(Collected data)
· · ·
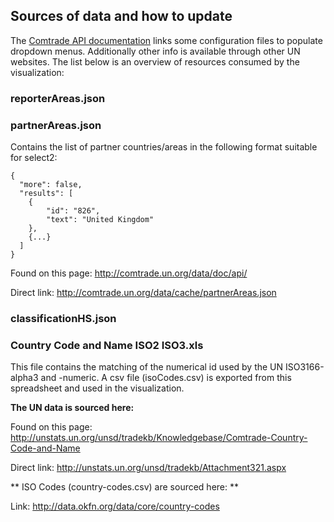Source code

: ## Sources of data and how to update

The [Comtrade API documentation](http://comtrade.un.org/data/doc/api/) links some configuration files to populate dropdown menus.
Additionally other info is available through other UN websites.
The list below is an overview of resources consumed by the visualization:

### reporterAreas.json

### partnerAreas.json

Contains the list of partner countries/areas in the following format suitable for select2:

```
{
  "more": false,
  "results": [
    {
        "id": "826",
        "text": "United Kingdom"
    },
    {...}
  ]
}
```

Found on this page: http://comtrade.un.org/data/doc/api/

Direct link: http://comtrade.un.org/data/cache/partnerAreas.json

### classificationHS.json

### Country Code and Name ISO2 ISO3.xls
This file contains the matching of the numerical id used by the UN ISO3166-alpha3 and -numeric.
A csv file (isoCodes.csv) is exported from this spreadsheet and used in the visualization.

**The UN data is sourced here:**

Found on this page: http://unstats.un.org/unsd/tradekb/Knowledgebase/Comtrade-Country-Code-and-Name

Direct link: http://unstats.un.org/unsd/tradekb/Attachment321.aspx

** ISO Codes (country-codes.csv) are sourced here: **

Link: http://data.okfn.org/data/core/country-codes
· · ·
**PROBLEM DETAILS:**
Restate the records word for word, omitting images.

**ANSWER AREA:**
Source code

: ## Sources of data and how to update

The [Comtrade API documentation](http://comtrade.un.org/data/doc/api/) links some configuration files to populate dropdown menus.
Additionally other info is available through other UN websites.
The list below is an overview of resources consumed by the visualization:

### reporterAreas.json

### partnerAreas.json

Contains the list of partner countries/areas in the following format suitable for select2:

```
{
  "more": false,
  "results": [
    {
        "id": "826",
        "text": "United Kingdom"
    },
    {...}
  ]
}
```

Found on this page: http://comtrade.un.org/data/doc/api/

Direct link: http://comtrade.un.org/data/cache/partnerAreas.json

### classificationHS.json

### Country Code and Name ISO2 ISO3.xls
This file contains the matching of the numerical id used by the UN ISO3166-alpha3 and -numeric.
A csv file (isoCodes.csv) is exported from this spreadsheet and used in the visualization.

**The UN data is sourced here:**

Found on this page: http://unstats.un.org/unsd/tradekb/Knowledgebase/Comtrade-Country-Code-and-Name

Direct link: http://unstats.un.org/unsd/tradekb/Attachment321.aspx

** ISO Codes (country-codes.csv) are sourced here: **

Link: http://data.okfn.org/data/core/country-codes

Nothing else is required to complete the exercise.